Skeptical hardly describes how Mark Mangino would have felt if somebody had told him his Kansas Jayhawks would start this season 9-0 and plant themselves squarely in the hunt for a national football championship.
“I’d ask them what they’re drinking.” Mangino said with a big grin. “And see if I could get some of it.”
As he entered his sixth season in charge of a program that hasn’t even shared a conference title since 1968, the speculation was that Mangino’s job could be on the line — not that the Jayhawks (9-0, 5-0 Big 12) would get off to their best start since 1908. He was 10 games under .500 in five seasons, and the athletic director who hired him had been fired after basketball coach Roy Williams quit to go to North Carolina.
Now he’s being mentioned as a candidate to be national coach of the year. His team, led by a brainy little sophomore quarterback with quick hands and quick feet, is setting records.
Kansas, ranked No. 5 this week, could be on the brink of its grandest season ever.
“I thought we had a chance to have a really good football team,” Mangino said. “Those kids have stepped up and developed and here we are.”
Nevertheless, as victory No. 9 unfolded Saturday with a record-smashing 76-39 trouncing of hapless Nebraska, even some players felt like rubbing their eyes in disbelief.
“I looked up at the scoreboard and it was hard to believe,” linebacker Mike Rivera said.
TROUBLED TEAMS: The Baylor Bears players have tuned out the rumors surrounding the job status of coach Guy Morriss.
“We don’t mess with that,” quarterback Blake Szymanski said. “He’s our coach right now.”
Yeah, but for how long?
It’s a similar question hanging over embattled Nebraska coach Bill Callahan as well. Already on the hot seat, Callahan faces even more scrutiny after an embarrassing 76-39 loss to fifth-ranked Kansas on Saturday. It was the most points ever scored on Nebraska (4-6, 1-5) in its 117-year football history.

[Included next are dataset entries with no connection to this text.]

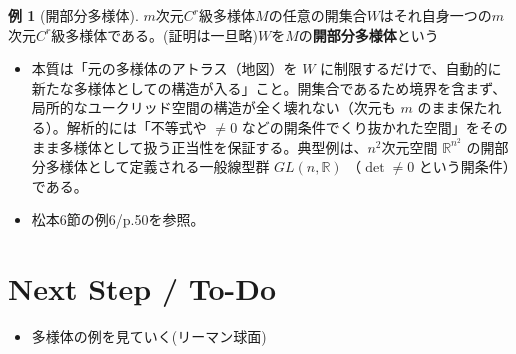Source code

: \documentclass[paper=a4, fontsize=11pt]{jlreq} %
\theoremstyle{definition}
\newtheorem{example}[theorem]{例}
\begin{document}
\begin{example}[開部分多様体]
    $m$次元$C^{r}$級多様体$M$の任意の開集合$W$はそれ自身一つの$m$次元$C^{r}$級多様体である。(証明は一旦略)$W$を$M$の\textbf{開部分多様体}という
    \begin{itemize}
        \item[\textbf{Insight:}] 本質は「元の多様体のアトラス（地図）を $W$ に制限するだけで、自動的に新たな多様体としての構造が入る」こと。開集合であるため境界を含まず、局所的なユークリッド空間の構造が全く壊れない（次元も $m$ のまま保たれる）。解析的には「不等式や $\neq 0$ などの開条件でくり抜かれた空間」をそのまま多様体として扱う正当性を保証する。典型例は、$n^2$次元空間 $\mathbb{R}^{n^2}$ の開部分多様体として定義される一般線型群 $GL(n, \mathbb{R})$ （$\det \neq 0$ という開条件）である。
        \item[\textbf{Link:}] 松本6節の例6/p.50を参照。
    \end{itemize}
\end{example}

\section{Next Step / To-Do}
\begin{itemize}
    \item [ ] 多様体の例を見ていく(リーマン球面)
\end{itemize}
\end{document}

Callahan’s squad has now lost five in a row for the first time since 1958. To make matters worse, interim athletic director Tom Osborne was on hand and watched the drubbing from a suite in the press box. Osborne spoke briefly to Callahan after the game, but declined to talk to reporters.

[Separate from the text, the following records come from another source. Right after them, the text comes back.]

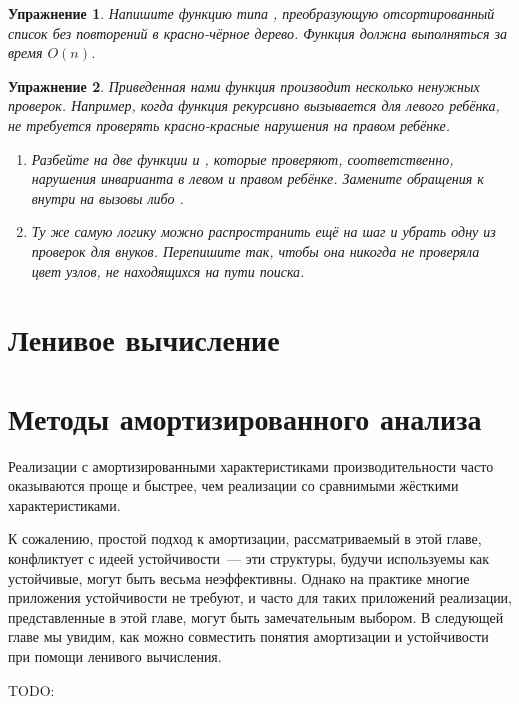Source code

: \documentclass[aspectratio=169
  , xcolor={svgnames}
  , hyperref={ colorlinks,citecolor=DeepPink4
             , linkcolor=DarkRed,urlcolor=DarkBlue}
  , russian
  ]{beamer}
\theoremstyle{exerciseStyle1}
\newtheorem{exercise}{\textbf{Упражнение}}[section]
\begin{document}
\begin{frame}[fragile]{}
\begin{exercise}\label{ex:3.9}
  Напишите функцию  типа ,
  преобразующую отсортированный список без повторений в красно-чёрное
  дерево. Функция должна выполняться за время $O(n)$.
\end{exercise}

\begin{exercise}\label{ex:3.10}
  Приведенная нами функция  производит несколько
  ненужных проверок. Например, когда функция 
  рекурсивно вызывается для левого ребёнка, не требуется проверять
  красно-красные нарушения на правом ребёнке.
  \begin{enumerate}
    \item Разбейте  на две функции
     и , которые проверяют,
    соответственно, нарушения инварианта в левом и правом
    ребёнке. Замените обращения к  внутри
     на вызовы  либо .
    \item Ту же самую логику можно распространить ещё на шаг и убрать
    одну из проверок для внуков. Перепишите  так, чтобы
    она никогда не проверяла цвет узлов, не находящихся на пути поиска.
  \end{enumerate}
\end{exercise}
\end{frame}

\section{Ленивое вычисление}




\section{Методы амортизированного анализа}
\label{sc:5.1}


\begin{frame}[fragile]{}
Реализации с амортизированными
характеристиками производительности часто оказываются проще и быстрее,
чем реализации со сравнимыми жёсткими характеристиками.

К сожалению, простой подход к амортизации, рассматриваемый в этой
главе, конфликтует с идеей устойчивости~--- эти структуры, будучи
используемы как устойчивые, могут быть весьма неэффективны. Однако на
практике многие приложения устойчивости не требуют, и часто для таких
приложений реализации, представленные в этой главе, могут быть
замечательным выбором. В следующей главе мы увидим, как можно
совместить понятия амортизации и устойчивости при помощи ленивого
вычисления.

TODO:
\end{frame}
\end{document}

“There’s really no words to explain this loss,” Callahan said. “We need to help the players get through this because this is a tough time for us.”

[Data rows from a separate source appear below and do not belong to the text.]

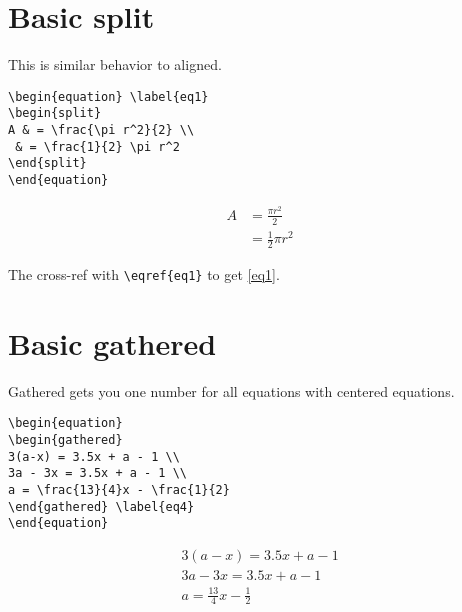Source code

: \documentclass[
  letterpaper,
  DIV=11,
  numbers=noendperiod]{scrreprt}
\begin{document}
\section{Basic split}\label{basic-split}

This is similar behavior to aligned.

\begin{verbatim}
\begin{equation} \label{eq1}
\begin{split}
A & = \frac{\pi r^2}{2} \\
 & = \frac{1}{2} \pi r^2
\end{split}
\end{equation}
\end{verbatim}

\begin{equation} \label{eq1}
\begin{split}
A & = \frac{\pi r^2}{2} \\
 & = \frac{1}{2} \pi r^2
\end{split}
\end{equation}

The cross-ref with \texttt{\textbackslash{}eqref\{eq1\}} to get
\eqref{eq1}.

\section{Basic gathered}\label{basic-gathered}

Gathered gets you one number for all equations with centered equations.

\begin{verbatim}
\begin{equation}  
\begin{gathered}
3(a-x) = 3.5x + a - 1 \\
3a - 3x = 3.5x + a - 1 \\
a = \frac{13}{4}x - \frac{1}{2}
\end{gathered} \label{eq4}
\end{equation}
\end{verbatim}

\begin{equation}  
\begin{gathered}
3(a-x) = 3.5x + a - 1 \\
3a - 3x = 3.5x + a - 1 \\
a = \frac{13}{4}x - \frac{1}{2}
\end{gathered} \label{eq4}
\end{equation}
\end{document}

The Bears know the feeling. Baylor lost its sixth straight game when Graham Harrell threw for 433 yards and three touchdowns as the Red Raiders cruised to an easy 38-7 win.
Baylor (3-7, 0-6) is now guaranteed the team’s 12th consecutive losing season. And while Morriss’ job may be in jeopardy — despite having a year remaining on his contract — he’s not thinking about it.
“I’m focused on trying to get these guys ready to play,” said Morriss, who is 18-38 in five seasons at Baylor. “All of that other stuff is out of my control.”
Yet the persistent rumors are hard to ignore.
“You don’t want to get caught up in what everybody else is saying, the rumors and this and that,” linebacker Joe Pawelek said. “You also have to understand that college football is a business. It’s just the way things go.”
Things aren’t exactly going according to plan for Texas A&M this season. They were routed 42-14 by fourth-ranked Oklahoma (8-1, 4-1) on Saturday.
It’s been a tumultuous season for the Aggies (6-4, 3-3). Earlier in the season, coach Dennis Franchione was caught giving out inside information about his team to boosters in a secretive for-pay newsletter.
Now, the Aggies are in the midst of a brutal stretch. They’ve dropped the first two games of four straight contests against ranked teams. They play No. 7 Missouri next week and at home against No. 15 Texas on Nov. 23.
“I know that will motivate them,” Franchione said.